Given information: Begin
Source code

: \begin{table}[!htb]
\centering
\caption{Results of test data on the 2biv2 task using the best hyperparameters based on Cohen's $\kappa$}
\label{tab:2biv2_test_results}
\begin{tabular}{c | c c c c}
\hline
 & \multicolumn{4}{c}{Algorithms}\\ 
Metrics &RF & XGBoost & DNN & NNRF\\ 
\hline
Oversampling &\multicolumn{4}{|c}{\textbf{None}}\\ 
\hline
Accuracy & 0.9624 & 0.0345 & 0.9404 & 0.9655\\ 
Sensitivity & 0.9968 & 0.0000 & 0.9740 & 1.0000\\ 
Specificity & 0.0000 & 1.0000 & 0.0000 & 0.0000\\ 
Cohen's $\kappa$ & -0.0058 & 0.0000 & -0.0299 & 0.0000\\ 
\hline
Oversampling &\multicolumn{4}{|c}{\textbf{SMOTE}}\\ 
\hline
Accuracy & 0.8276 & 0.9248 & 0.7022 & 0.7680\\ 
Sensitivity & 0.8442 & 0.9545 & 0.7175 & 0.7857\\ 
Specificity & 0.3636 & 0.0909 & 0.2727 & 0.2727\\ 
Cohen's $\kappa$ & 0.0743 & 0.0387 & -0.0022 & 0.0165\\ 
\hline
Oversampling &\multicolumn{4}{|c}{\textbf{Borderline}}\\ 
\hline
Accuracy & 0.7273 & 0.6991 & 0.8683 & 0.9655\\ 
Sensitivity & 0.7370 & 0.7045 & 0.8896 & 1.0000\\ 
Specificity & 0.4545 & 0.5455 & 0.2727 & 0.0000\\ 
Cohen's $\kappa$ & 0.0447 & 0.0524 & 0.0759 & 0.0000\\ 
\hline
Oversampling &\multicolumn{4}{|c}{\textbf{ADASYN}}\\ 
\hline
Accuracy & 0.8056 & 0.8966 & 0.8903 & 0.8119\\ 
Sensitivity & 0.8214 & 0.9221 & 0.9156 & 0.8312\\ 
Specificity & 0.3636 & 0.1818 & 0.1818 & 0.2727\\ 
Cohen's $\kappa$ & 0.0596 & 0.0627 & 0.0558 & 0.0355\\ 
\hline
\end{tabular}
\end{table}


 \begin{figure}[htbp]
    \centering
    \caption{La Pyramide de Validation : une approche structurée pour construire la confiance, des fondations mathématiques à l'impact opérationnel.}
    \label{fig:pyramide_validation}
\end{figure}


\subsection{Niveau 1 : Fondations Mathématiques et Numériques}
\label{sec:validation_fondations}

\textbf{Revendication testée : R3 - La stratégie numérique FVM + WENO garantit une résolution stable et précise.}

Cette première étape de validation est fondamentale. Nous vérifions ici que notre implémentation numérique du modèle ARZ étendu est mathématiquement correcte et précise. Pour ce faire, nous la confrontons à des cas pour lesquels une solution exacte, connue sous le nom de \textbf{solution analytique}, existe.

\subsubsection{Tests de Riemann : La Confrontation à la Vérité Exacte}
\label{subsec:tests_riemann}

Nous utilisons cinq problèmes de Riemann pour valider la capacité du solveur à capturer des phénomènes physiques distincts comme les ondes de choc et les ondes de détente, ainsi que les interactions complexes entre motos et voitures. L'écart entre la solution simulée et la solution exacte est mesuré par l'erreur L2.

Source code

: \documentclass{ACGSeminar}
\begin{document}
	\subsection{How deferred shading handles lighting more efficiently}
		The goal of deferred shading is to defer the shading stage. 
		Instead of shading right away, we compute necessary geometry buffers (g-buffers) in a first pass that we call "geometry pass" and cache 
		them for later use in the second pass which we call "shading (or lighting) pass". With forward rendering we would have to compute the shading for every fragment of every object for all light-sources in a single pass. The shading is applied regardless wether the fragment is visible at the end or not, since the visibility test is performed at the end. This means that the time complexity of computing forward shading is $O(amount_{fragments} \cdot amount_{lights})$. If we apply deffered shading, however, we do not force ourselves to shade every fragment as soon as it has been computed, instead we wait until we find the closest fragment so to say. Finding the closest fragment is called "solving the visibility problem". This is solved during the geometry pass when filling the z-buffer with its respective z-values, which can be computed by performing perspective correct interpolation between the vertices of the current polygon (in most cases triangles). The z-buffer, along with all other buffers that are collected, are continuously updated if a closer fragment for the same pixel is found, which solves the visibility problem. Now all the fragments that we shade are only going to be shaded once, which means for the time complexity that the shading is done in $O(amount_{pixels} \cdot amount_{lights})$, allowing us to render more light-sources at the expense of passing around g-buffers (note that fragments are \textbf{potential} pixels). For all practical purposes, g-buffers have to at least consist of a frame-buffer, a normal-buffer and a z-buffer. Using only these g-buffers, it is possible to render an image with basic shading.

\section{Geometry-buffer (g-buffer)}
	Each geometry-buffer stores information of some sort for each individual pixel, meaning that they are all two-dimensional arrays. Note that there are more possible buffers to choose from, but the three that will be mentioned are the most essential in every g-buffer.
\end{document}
Given information: End
▶ **Your instructions**
Every entry in the data should be returned exactly.

▶ **Response below**
Source code

: \begin{table}[!htb]
\centering
\caption{Results of test data on the 2biv2 task using the best hyperparameters based on Cohen's $\kappa$}
\label{tab:2biv2_test_results}
\begin{tabular}{c | c c c c}
\hline
 & \multicolumn{4}{c}{Algorithms}\\ 
Metrics &RF & XGBoost & DNN & NNRF\\ 
\hline
Oversampling &\multicolumn{4}{|c}{\textbf{None}}\\ 
\hline
Accuracy & 0.9624 & 0.0345 & 0.9404 & 0.9655\\ 
Sensitivity & 0.9968 & 0.0000 & 0.9740 & 1.0000\\ 
Specificity & 0.0000 & 1.0000 & 0.0000 & 0.0000\\ 
Cohen's $\kappa$ & -0.0058 & 0.0000 & -0.0299 & 0.0000\\ 
\hline
Oversampling &\multicolumn{4}{|c}{\textbf{SMOTE}}\\ 
\hline
Accuracy & 0.8276 & 0.9248 & 0.7022 & 0.7680\\ 
Sensitivity & 0.8442 & 0.9545 & 0.7175 & 0.7857\\ 
Specificity & 0.3636 & 0.0909 & 0.2727 & 0.2727\\ 
Cohen's $\kappa$ & 0.0743 & 0.0387 & -0.0022 & 0.0165\\ 
\hline
Oversampling &\multicolumn{4}{|c}{\textbf{Borderline}}\\ 
\hline
Accuracy & 0.7273 & 0.6991 & 0.8683 & 0.9655\\ 
Sensitivity & 0.7370 & 0.7045 & 0.8896 & 1.0000\\ 
Specificity & 0.4545 & 0.5455 & 0.2727 & 0.0000\\ 
Cohen's $\kappa$ & 0.0447 & 0.0524 & 0.0759 & 0.0000\\ 
\hline
Oversampling &\multicolumn{4}{|c}{\textbf{ADASYN}}\\ 
\hline
Accuracy & 0.8056 & 0.8966 & 0.8903 & 0.8119\\ 
Sensitivity & 0.8214 & 0.9221 & 0.9156 & 0.8312\\ 
Specificity & 0.3636 & 0.1818 & 0.1818 & 0.2727\\ 
Cohen's $\kappa$ & 0.0596 & 0.0627 & 0.0558 & 0.0355\\ 
\hline
\end{tabular}
\end{table}


 \begin{figure}[htbp]
    \centering
    \caption{La Pyramide de Validation : une approche structurée pour construire la confiance, des fondations mathématiques à l'impact opérationnel.}
    \label{fig:pyramide_validation}
\end{figure}


\subsection{Niveau 1 : Fondations Mathématiques et Numériques}
\label{sec:validation_fondations}

\textbf{Revendication testée : R3 - La stratégie numérique FVM + WENO garantit une résolution stable et précise.}

Cette première étape de validation est fondamentale. Nous vérifions ici que notre implémentation numérique du modèle ARZ étendu est mathématiquement correcte et précise. Pour ce faire, nous la confrontons à des cas pour lesquels une solution exacte, connue sous le nom de \textbf{solution analytique}, existe.

\subsubsection{Tests de Riemann : La Confrontation à la Vérité Exacte}
\label{subsec:tests_riemann}

Nous utilisons cinq problèmes de Riemann pour valider la capacité du solveur à capturer des phénomènes physiques distincts comme les ondes de choc et les ondes de détente, ainsi que les interactions complexes entre motos et voitures. L'écart entre la solution simulée et la solution exacte est mesuré par l'erreur L2.

Source code

: \documentclass{ACGSeminar}
\begin{document}
	\subsection{How deferred shading handles lighting more efficiently}
		The goal of deferred shading is to defer the shading stage. 
		Instead of shading right away, we compute necessary geometry buffers (g-buffers) in a first pass that we call "geometry pass" and cache 
		them for later use in the second pass which we call "shading (or lighting) pass". With forward rendering we would have to compute the shading for every fragment of every object for all light-sources in a single pass. The shading is applied regardless wether the fragment is visible at the end or not, since the visibility test is performed at the end. This means that the time complexity of computing forward shading is $O(amount_{fragments} \cdot amount_{lights})$. If we apply deffered shading, however, we do not force ourselves to shade every fragment as soon as it has been computed, instead we wait until we find the closest fragment so to say. Finding the closest fragment is called "solving the visibility problem". This is solved during the geometry pass when filling the z-buffer with its respective z-values, which can be computed by performing perspective correct interpolation between the vertices of the current polygon (in most cases triangles). The z-buffer, along with all other buffers that are collected, are continuously updated if a closer fragment for the same pixel is found, which solves the visibility problem. Now all the fragments that we shade are only going to be shaded once, which means for the time complexity that the shading is done in $O(amount_{pixels} \cdot amount_{lights})$, allowing us to render more light-sources at the expense of passing around g-buffers (note that fragments are \textbf{potential} pixels). For all practical purposes, g-buffers have to at least consist of a frame-buffer, a normal-buffer and a z-buffer. Using only these g-buffers, it is possible to render an image with basic shading.

\section{Geometry-buffer (g-buffer)}
	Each geometry-buffer stores information of some sort for each individual pixel, meaning that they are all two-dimensional arrays. Note that there are more possible buffers to choose from, but the three that will be mentioned are the most essential in every g-buffer.
\end{document}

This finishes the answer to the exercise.